Ratten! Ze zijn op de achtergrond van de grootste ramp die Europa in 2000 jaar getroffen heeft: de 14de eeuwse pest, de Zwarte Dood; die ondergang, waarbij mensen volgens Boccaccio niets anders overblijft dan het vertellen van en luisteren naar verhaaltjes. Ze zijn er in de pest van Camus, niet alleen op de omslag. Ze zijn in de Spaanse huizen waar Orwell vocht.
Ratten! Een geur van pis en rottend vlees. Riolen, armoede, dood. Ratten horen op een schilderij van Jeroen Bosch, op de Triomf van de dood van Pieter Breughel of in de 19de eeuwse fantastische kunst à la Böcklin. Bij ratten hoort De Schreeuw van Munch.
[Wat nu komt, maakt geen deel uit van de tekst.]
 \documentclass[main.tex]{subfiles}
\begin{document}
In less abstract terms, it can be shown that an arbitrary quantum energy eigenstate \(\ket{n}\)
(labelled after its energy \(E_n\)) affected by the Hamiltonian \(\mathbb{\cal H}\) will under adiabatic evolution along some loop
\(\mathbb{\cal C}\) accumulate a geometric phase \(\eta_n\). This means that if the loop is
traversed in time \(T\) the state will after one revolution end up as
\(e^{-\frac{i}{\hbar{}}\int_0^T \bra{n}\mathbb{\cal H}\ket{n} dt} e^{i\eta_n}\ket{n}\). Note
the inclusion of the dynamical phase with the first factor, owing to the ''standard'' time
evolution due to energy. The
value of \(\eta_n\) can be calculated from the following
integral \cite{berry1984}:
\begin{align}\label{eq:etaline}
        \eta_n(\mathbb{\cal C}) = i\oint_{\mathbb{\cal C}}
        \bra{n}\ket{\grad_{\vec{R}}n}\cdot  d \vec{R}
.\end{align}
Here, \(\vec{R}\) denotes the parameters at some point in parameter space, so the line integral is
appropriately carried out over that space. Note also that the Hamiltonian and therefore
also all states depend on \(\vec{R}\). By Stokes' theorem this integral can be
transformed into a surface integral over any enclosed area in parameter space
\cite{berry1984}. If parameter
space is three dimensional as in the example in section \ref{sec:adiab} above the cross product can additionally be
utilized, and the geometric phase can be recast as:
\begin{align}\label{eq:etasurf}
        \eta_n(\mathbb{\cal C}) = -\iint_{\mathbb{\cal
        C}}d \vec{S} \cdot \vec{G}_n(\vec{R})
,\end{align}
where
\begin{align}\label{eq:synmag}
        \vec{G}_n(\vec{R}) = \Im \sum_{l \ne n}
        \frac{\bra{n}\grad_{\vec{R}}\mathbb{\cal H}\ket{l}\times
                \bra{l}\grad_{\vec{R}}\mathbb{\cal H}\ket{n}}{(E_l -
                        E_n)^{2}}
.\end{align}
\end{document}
Bij ratten hoort angst!
Het is een onzin, die laatste zin. Om twee redenen. Ratten zijn heel anders dan dit verhaaltje wil. Ik heb er ook eens een bezeten. Hij piste braaf in de houtskrullen, sliep op mijn bed en had als enige zwakke eigenschap een voorliefde voor boeken over klassieke filosofie (misschien omdat ze onderaan stonden). Bovendien: een mens kan geen angst hebben voor aanwijsbare zaken, aldus de existentie- en andere filosofen. Angst is levensangst, Angst zum Tode, angst na de verdrijving uit het paradijs enzovoort. Je bent bang voor muizen, leeuwen en ook ratten: daartegen kan je tenslotte iets doen. Tegen de dood, dat je eenzaam of wanhopig bent, sta je machteloos. Daaruit kan angst voorkomen. Het zinnetje ‘bij ratten hoort angst’ klopt dus om twee redenen niet. En toch...
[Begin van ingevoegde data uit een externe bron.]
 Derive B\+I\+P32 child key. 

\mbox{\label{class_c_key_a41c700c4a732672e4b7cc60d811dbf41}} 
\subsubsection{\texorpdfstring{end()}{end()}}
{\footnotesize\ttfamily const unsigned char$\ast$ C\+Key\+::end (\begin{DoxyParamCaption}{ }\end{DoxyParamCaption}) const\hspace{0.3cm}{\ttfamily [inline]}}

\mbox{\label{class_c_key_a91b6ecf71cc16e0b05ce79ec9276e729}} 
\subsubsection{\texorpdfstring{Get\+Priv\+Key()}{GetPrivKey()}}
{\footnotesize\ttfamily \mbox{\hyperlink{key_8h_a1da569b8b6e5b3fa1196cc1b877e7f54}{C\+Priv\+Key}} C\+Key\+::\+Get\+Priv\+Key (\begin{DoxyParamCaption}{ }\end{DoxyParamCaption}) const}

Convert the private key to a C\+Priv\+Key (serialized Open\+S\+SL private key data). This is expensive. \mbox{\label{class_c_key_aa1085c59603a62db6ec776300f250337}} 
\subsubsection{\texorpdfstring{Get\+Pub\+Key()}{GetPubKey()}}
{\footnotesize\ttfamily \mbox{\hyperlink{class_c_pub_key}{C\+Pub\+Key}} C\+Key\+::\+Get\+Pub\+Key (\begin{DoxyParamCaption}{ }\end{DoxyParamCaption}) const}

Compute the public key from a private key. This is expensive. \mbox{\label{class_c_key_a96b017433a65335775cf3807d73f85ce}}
‘Herinner jij je’, zei O'Brien,' Het moment van paniek dat telkens weer in je dromen voorkwam? Er was een muur van duisternis voor je en een brullend geluid in je oren. Er was iets verschrikkelijks aan de andere kant van de muur. Jij wist dat je wist wat het was, maar je durfde het niet tevoorschijn te sleuren. Ratten waren het, daar aan de andere kant van de muur’.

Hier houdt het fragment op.